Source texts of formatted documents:
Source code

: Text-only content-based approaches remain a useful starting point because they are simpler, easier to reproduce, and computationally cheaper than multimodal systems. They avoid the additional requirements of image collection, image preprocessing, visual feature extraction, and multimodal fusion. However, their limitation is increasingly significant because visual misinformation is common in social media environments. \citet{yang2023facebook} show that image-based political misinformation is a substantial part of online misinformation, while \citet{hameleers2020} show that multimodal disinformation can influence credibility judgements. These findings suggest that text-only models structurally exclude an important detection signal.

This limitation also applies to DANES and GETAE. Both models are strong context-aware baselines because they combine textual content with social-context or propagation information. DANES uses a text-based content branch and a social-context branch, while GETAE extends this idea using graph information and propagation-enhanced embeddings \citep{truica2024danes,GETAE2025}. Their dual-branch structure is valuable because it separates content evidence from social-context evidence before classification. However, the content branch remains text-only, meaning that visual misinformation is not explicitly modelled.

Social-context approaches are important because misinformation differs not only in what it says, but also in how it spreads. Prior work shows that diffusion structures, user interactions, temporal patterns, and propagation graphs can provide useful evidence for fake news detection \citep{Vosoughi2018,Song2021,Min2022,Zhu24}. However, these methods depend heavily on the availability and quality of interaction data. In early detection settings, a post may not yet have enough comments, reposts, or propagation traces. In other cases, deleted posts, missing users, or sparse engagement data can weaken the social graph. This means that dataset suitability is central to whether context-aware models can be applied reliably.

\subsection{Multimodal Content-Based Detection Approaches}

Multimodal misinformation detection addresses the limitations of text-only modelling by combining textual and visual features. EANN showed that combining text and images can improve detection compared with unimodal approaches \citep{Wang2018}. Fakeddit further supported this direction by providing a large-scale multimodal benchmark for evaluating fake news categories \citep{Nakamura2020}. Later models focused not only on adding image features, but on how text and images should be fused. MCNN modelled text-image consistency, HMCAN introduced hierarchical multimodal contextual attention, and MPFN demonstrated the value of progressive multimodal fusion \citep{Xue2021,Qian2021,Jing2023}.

YOUR ASSIGNMENT:
All the lines above should be written out once more, exactly.

RESPONSE AREA:
Source code

: Text-only content-based approaches remain a useful starting point because they are simpler, easier to reproduce, and computationally cheaper than multimodal systems. They avoid the additional requirements of image collection, image preprocessing, visual feature extraction, and multimodal fusion. However, their limitation is increasingly significant because visual misinformation is common in social media environments. \citet{yang2023facebook} show that image-based political misinformation is a substantial part of online misinformation, while \citet{hameleers2020} show that multimodal disinformation can influence credibility judgements. These findings suggest that text-only models structurally exclude an important detection signal.

This limitation also applies to DANES and GETAE. Both models are strong context-aware baselines because they combine textual content with social-context or propagation information. DANES uses a text-based content branch and a social-context branch, while GETAE extends this idea using graph information and propagation-enhanced embeddings \citep{truica2024danes,GETAE2025}. Their dual-branch structure is valuable because it separates content evidence from social-context evidence before classification. However, the content branch remains text-only, meaning that visual misinformation is not explicitly modelled.

Social-context approaches are important because misinformation differs not only in what it says, but also in how it spreads. Prior work shows that diffusion structures, user interactions, temporal patterns, and propagation graphs can provide useful evidence for fake news detection \citep{Vosoughi2018,Song2021,Min2022,Zhu24}. However, these methods depend heavily on the availability and quality of interaction data. In early detection settings, a post may not yet have enough comments, reposts, or propagation traces. In other cases, deleted posts, missing users, or sparse engagement data can weaken the social graph. This means that dataset suitability is central to whether context-aware models can be applied reliably.

\subsection{Multimodal Content-Based Detection Approaches}

Multimodal misinformation detection addresses the limitations of text-only modelling by combining textual and visual features. EANN showed that combining text and images can improve detection compared with unimodal approaches \citep{Wang2018}. Fakeddit further supported this direction by providing a large-scale multimodal benchmark for evaluating fake news categories \citep{Nakamura2020}. Later models focused not only on adding image features, but on how text and images should be fused. MCNN modelled text-image consistency, HMCAN introduced hierarchical multimodal contextual attention, and MPFN demonstrated the value of progressive multimodal fusion \citep{Xue2021,Qian2021,Jing2023}.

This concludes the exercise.